── SOURCE RECORDS

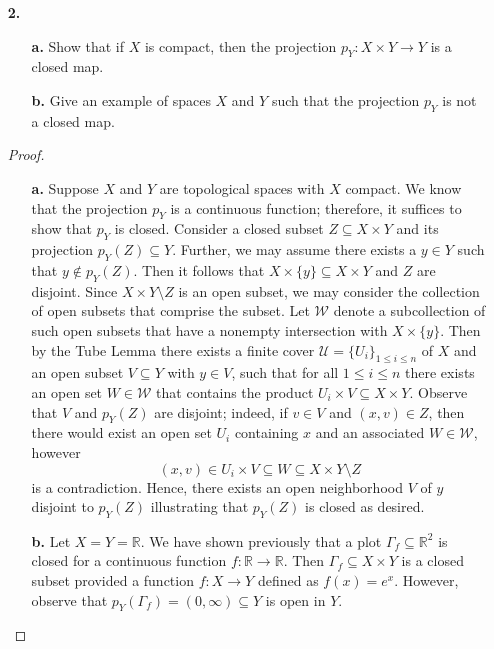\documentclass[ 12pt ]{article}
\begin{document}
\begin{enumerate}
	\item[\textbf{2.}]
		\begin{enumerate}
			\item[\textbf{a.}] Show that if $X$ is compact, then the projection $p_Y : X \times Y \to Y$ is a closed map.
			\item[\textbf{b.}] Give an example of spaces $X$ and $Y$ such that the projection $p_Y$ is not a closed map.
		\end{enumerate}

		\begin{proof} $ $
			\begin{enumerate}
				\item[\textbf{a.}] Suppose $X$ and $Y$ are topological spaces with $X$ compact. We know that the projection $p_Y$ is a continuous function; therefore, it suffices to
					show that $p_Y$ is closed. Consider a closed subset $Z \subseteq X \times Y$ and its projection $p_Y(Z) \subseteq Y$. Further, we may assume there exists a $y \in Y$
					such that $y \notin p_Y(Z)$. Then it follows that $X \times \{ y \} \subseteq X \times Y$ and $Z$ are disjoint. Since $X \times Y \setminus Z$ is an open subset, we
					may consider the collection of open subsets that comprise the subset. Let $\mathcal{W}$ denote a subcollection of such open subsets that have a nonempty intersection
					with $X \times \{ y \}$. Then by the Tube Lemma there exists a finite cover $\mathcal{U} = \{ U_i \}_{1 \leq i \leq n}$ of $X$ and an open subset $V \subseteq Y$
					with $y \in V$, such that for all $1 \leq i \leq n$ there exists an open set $W \in \mathcal{W}$ that contains the product $U_i \times V \subseteq X \times Y$.
					Observe that $V$ and $p_Y(Z)$ are disjoint; indeed, if $v \in V$ and $(x, v) \in Z$, then there would exist an open set $U_i$ containing $x$ and an associated $W \in
					\mathcal{W}$, however $$(x, v) \in U_i \times V \subseteq W \subseteq X \times Y \setminus Z$$ is a contradiction. Hence, there exists an open neighborhood $V$ of
					$y$ disjoint to $p_Y(Z)$ illustrating that $p_Y(Z)$ is closed as desired.

				\item[\textbf{b.}] Let $X = Y = \mathbb{R}$. We have shown previously that a plot $\Gamma_f \subseteq \mathbb{R}^2$ is closed for a continuous function $f : \mathbb{R}
					\to \mathbb{R}$. Then $\Gamma_f \subseteq X \times Y$ is a closed subset provided a function $f : X \to Y$ defined as $f(x) = e^x$. However, observe that $p_Y(
					\Gamma_f) = (0, \infty) \subseteq Y$ is open in $Y$.
			\end{enumerate}
		\end{proof}



\end{enumerate}
\end{document}
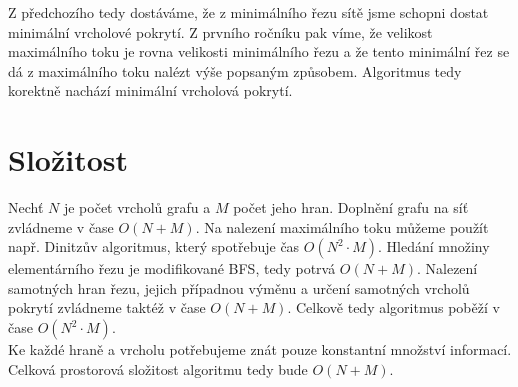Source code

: \documentclass{scrartcl}
\begin{document}
Z předchozího tedy dostáváme, že z minimálního řezu sítě jsme schopni dostat minimální vrcholové pokrytí. Z prvního ročníku pak víme, že velikost maximálního toku je rovna velikosti minimálního řezu a že tento minimální řez se dá z maximálního toku nalézt výše popsaným způsobem. Algoritmus tedy korektně nachází minimální vrcholová pokrytí.

\section{Složitost}
Nechť $N$ je počet vrcholů grafu a $M$ počet jeho hran. Doplnění grafu na síť zvládneme v čase $O(N + M)$. Na nalezení maximálního toku můžeme použít např. Dinitzův algoritmus, který spotřebuje čas $O(N^2 \cdot M)$. Hledání množiny elementárního řezu je modifikované BFS, tedy potrvá $O(N + M)$. Nalezení samotných hran řezu, jejich případnou výměnu a určení samotných vrcholů pokrytí zvládneme taktéž v čase $O(N + M)$. Celkově tedy algoritmus poběží v čase $O(N^2 \cdot M)$. \\

Ke každé hraně a vrcholu potřebujeme znát pouze konstantní množství informací. Celková prostorová složitost algoritmu tedy bude $O(N + M)$.
\end{document}
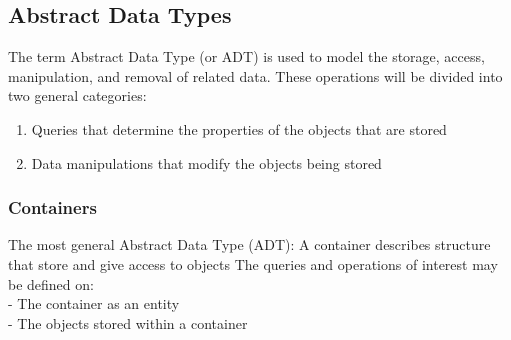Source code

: \documentclass[11pt]{article}
\theoremstyle{definition}
\begin{document}
\subsection{Abstract Data Types}
The term Abstract Data Type (or ADT) is used to model the storage, access, manipulation, and removal of related data. These operations will be divided into two general categories:
\begin{enumerate}
    \item Queries that determine the properties of the objects that are stored
    \item Data manipulations that modify the objects being stored
\end{enumerate} 
\subsubsection{Containers}
The most general Abstract Data Type (ADT): A container describes structure that store and give access to objects
The queries and operations of interest may be defined on:\\
-  The container as an entity\\
-  The objects stored within a container
\end{document}
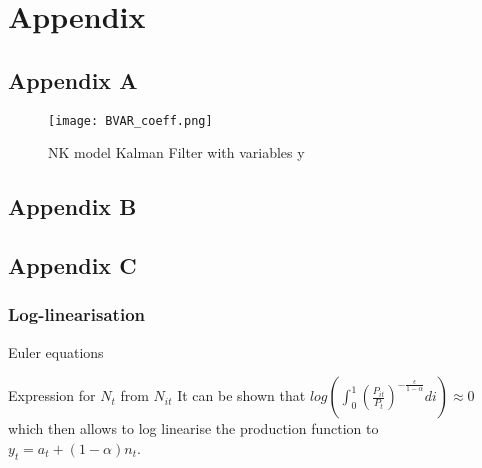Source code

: \documentclass[12pt,a4paper,english]{article} %
\let\oldsection\section
\renewcommand\section{\clearpage\oldsection}
\begin{document}
	
	
	
	\section*{Appendix}
	
	\pagebreak
	\subsection*{Appendix A} \label{appa}
	

	
	
	
	


	\begin{figure}
		\begin{center}
			\texttt{[image: BVAR\_coeff.png]}
			\caption{NK model Kalman Filter with variables y}\label{fig:bvar_coef}
		\end{center}
	\end{figure}


	
	\pagebreak
	\subsection*{Appendix B} \label{appb}
	

	
	
	\pagebreak
	\subsection*{Appendix C} \label{appc}
	\subsubsection*{Log-linearisation}
	
	Euler equations
	
	Expression for $N_t$ from $N_{it}$
	It can be shown that $ log \left( \int_{0}^{1} \left( \frac{P_{it}}{P_t} \right)^{-\frac{\epsilon}{1 - \alpha}} di \right) \approx 0$ which then allows to log linearise the production function to $y_t = a_t + (1 - \alpha) n_t$.
	
\end{document}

────

> _WORK TO BE COMPLETED_
Wherever the string "Appendix" appears in the records above, copy the line it sits in.

> _WRITTEN SOLUTION_
	\section*{Appendix}
	\subsection*{Appendix A} \label{appa}
	\subsection*{Appendix B} \label{appb}
	\subsection*{Appendix C} \label{appc}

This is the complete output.